_Exercise prompt_
Below are the records; copy each line in which "such" occurs.

======== Provided data ========

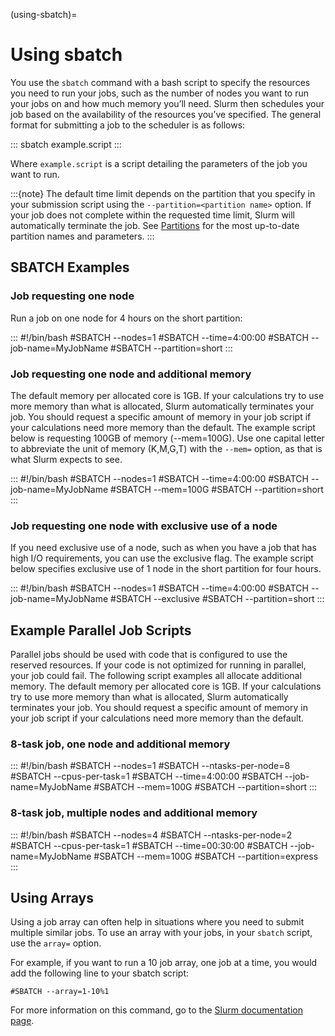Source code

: (using-sbatch)=

# Using sbatch

You use the `sbatch` command with a bash script to specify the
resources you need to run your jobs, such as the number of nodes you want to run your jobs
on and how much memory you’ll need. Slurm then schedules your job based on the
availability of the resources you’ve specified.
The general format for submitting a job to the scheduler is as follows:

:::
sbatch example.script
:::

Where `example.script` is a script detailing the parameters of the job you want to run.

:::{note}
The default time limit depends on the partition that you specify in your submission script using the
`--partition=<partition name>` option.
If your job does not complete within the requested time limit,
Slurm will automatically terminate the job.
See [Partitions](../hardware/partitions.md) for the most up-to-date partition names and parameters.
:::

## SBATCH Examples

### Job requesting one node

Run a job on one node for 4 hours on the short partition:

:::
#!/bin/bash
#SBATCH --nodes=1
#SBATCH --time=4:00:00
#SBATCH --job-name=MyJobName
#SBATCH --partition=short
<commands to execute>
:::

### Job requesting one node and additional memory

The default memory per allocated core is 1GB. If your calculations try to use
more memory than what is allocated, Slurm automatically terminates your job.
You should request a specific amount of memory in your job script if your
calculations need more memory than the default. The example script below is
requesting 100GB of memory (--mem=100G). Use one capital letter to abbreviate
the unit of memory (K,M,G,T) with the `--mem=` option, as that is what Slurm expects to see.

:::
#!/bin/bash
#SBATCH --nodes=1
#SBATCH --time=4:00:00
#SBATCH --job-name=MyJobName
#SBATCH --mem=100G
#SBATCH --partition=short
<commands to execute>
:::

### Job requesting one node with exclusive use of a node

If you need exclusive use of a node, such as when you have a job that has high
I/O requirements, you can use the exclusive flag. The example script below
specifies exclusive use of 1 node in the short partition for four hours.

:::
#!/bin/bash
#SBATCH --nodes=1
#SBATCH --time=4:00:00
#SBATCH --job-name=MyJobName
#SBATCH --exclusive
#SBATCH --partition=short
<commands to execute>
:::

## Example Parallel Job Scripts

Parallel jobs should be used with code that is configured to use the reserved resources.
If your code is not optimized for running in parallel, your job could fail.
The following script examples all allocate additional memory.
The default memory per allocated core is 1GB. If your calculations try to use more
memory than what is allocated, Slurm automatically terminates your job.
You should request a specific amount of memory in your job script if your calculations
need more memory than the default.

### 8-task job, one node and additional memory

:::
#!/bin/bash
#SBATCH --nodes=1
#SBATCH --ntasks-per-node=8
#SBATCH --cpus-per-task=1
#SBATCH --time=4:00:00
#SBATCH --job-name=MyJobName
#SBATCH --mem=100G
#SBATCH --partition=short
<commands to execute>
:::

### 8-task job, multiple nodes and additional memory

:::
#!/bin/bash
#SBATCH --nodes=4
#SBATCH --ntasks-per-node=2
#SBATCH --cpus-per-task=1
#SBATCH --time=00:30:00
#SBATCH --job-name=MyJobName
#SBATCH --mem=100G
#SBATCH --partition=express
<commands to execute>
:::

## Using Arrays

Using a job array can often help in situations where you need to submit multiple similar jobs.
To use an array with your jobs, in your `sbatch` script, use the `array=` option.

For example, if you want to run a 10 job array, one job at a time, you would add the following
line to your sbatch script:

`#SBATCH --array=1-10%1`

For more information on this command, go to the  [Slurm documentation page](https://slurm.schedmd.com/job_array.html).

========

_Task output_
resources you need to run your jobs, such as the number of nodes you want to run your jobs
If you need exclusive use of a node, such as when you have a job that has high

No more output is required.